16. At the hearing, Mr. Charbault testified that he had not read the laboratory reports. With respect to the physical exhibits, Mr. Charbault testified that, without the interior padding, the product would be dangerous, illegal and useless.7 He also stated that the purpose of the exterior textile fabrics was to hold the padding together to protect the hands and to add graphics.8

ANALYSIS

Statutory Framework

17. The tariff nomenclature is set out in detail in the schedule to the Customs Tariff, which is designed to conform to the Harmonized Commodity Description and Coding System (the Harmonized System) developed by the World Customs Organization (WCO).9 The schedule is divided into sections and chapters, with each chapter containing a list of goods categorized in a number of headings and subheadings and under tariff items.

18. Subsection 10(1) of the Customs Tariff provides that the classification of imported goods shall, unless otherwise provided, be determined in accordance with the General Rules for the Interpretation of the Harmonized System10 and the Canadian Rules11 set out in the schedule.

19. The General Rules comprise six rules. Classification begins with Rule 1, which provides that classification shall be determined according to the terms of the headings and any relative section or chapter notes and, provided such headings or notes do not otherwise require, according to the other rules.

20. In this appeal, Igloo Vikski claims that Rules 2 (b) and 3 (b) should be considered by the Tribunal. These rules provide as follows:

2. . . . 

(b) Any reference in a heading to a material or substance shall be taken to include a reference to mixtures or combinations of that material or substance with other materials or substances. Any reference to goods of a given material or substance shall be taken to include a reference to goods consisting wholly or partly of such material or substance. The classification of goods consisting of more than one material or substance shall be according to the principles of Rule 3.

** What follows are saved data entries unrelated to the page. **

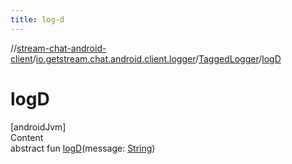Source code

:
 ```yaml
---
title: log-d
---
```

//[stream-chat-android-client](../../../index.md)/[io.getstream.chat.android.client.logger](../index.md)/[TaggedLogger](index.md)/[logD](logD.md)



# logD  
[androidJvm]  
Content  
abstract fun [logD](logD.md)(message: [String](https://kotlinlang.org/api/latest/jvm/stdlib/kotlin/-string/index.html))  



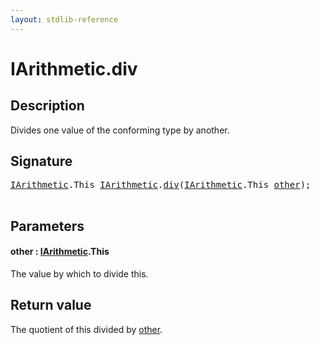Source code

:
 ```yaml
---
layout: stdlib-reference
---
```


# IArithmetic\.div

## Description

Divides one value of the conforming type by another.



## Signature 

<pre>
<a href="index.html" class="code_type">IArithmetic</a>.<span class="code_keyword">This</span> <a href="index.html" class="code_type">IArithmetic</a>.<a href="div.html">div</a>(<a href="index.html" class="code_type">IArithmetic</a>.<span class="code_keyword">This</span> <a href="div.html#decl-other" class="code_param">other</a>);

</pre>

## Parameters

####  <a id="decl-other"></a>other  : [IArithmetic](index)\.This
The value by which to divide <span class='code'>this</span>.


## Return value
The quotient of <span class='code'>this</span> divided by <span class='code'><a href="div.html#decl-other" class="code_param">other</a></span>.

3. When by application of Rule 2 (b) or for any other reason, goods are, prima facie, classifiable under two or more headings, classification shall be effected as follows:

. . . 

(b) Mixtures, composite goods consisting of different materials or made up of different components, and goods put up in sets for retail sale, which cannot be classified by reference to Rule 3 (a), shall be classified as if they consisted of the material or component which gives them their essential character, insofar as this criterion is applicable.

21. Section 11 of the Customs Tariff provides that, in interpreting the headings and subheadings, regard shall be had to the Compendium of Classification Opinions to the Harmonized Commodity Description and Coding System12 and the Explanatory Notes to the Harmonized Commodity Description and Coding System,13 published by the WCO. While the Classification Opinions and the Explanatory Notes are not binding, the Tribunal will apply them unless there is a sound reason to do otherwise.14

22. The Tribunal must therefore first determine whether the goods in issue can be classified at the heading level according to Rule 1 of the General Rules as per the terms of the headings and any relative section or chapter notes in the Customs Tariff, having regard to any relevant Classification Opinions and Explanatory Notes. If the goods in issue cannot be classified at the heading level through the application of Rule 1, then the Tribunal must consider the other rules.15

Tariff Classification at Issue

23. The parties agree and the evidence indicates that the goods in issue are a type of glove specifically designed for and used by ice hockey goaltenders.16 Mr. Charbault testified at the hearing that goaltender gloves are commonly referred to as blocker gloves and catcher gloves.17 Therefore, the Tribunal agrees with the parties that the goods in issue are gloves.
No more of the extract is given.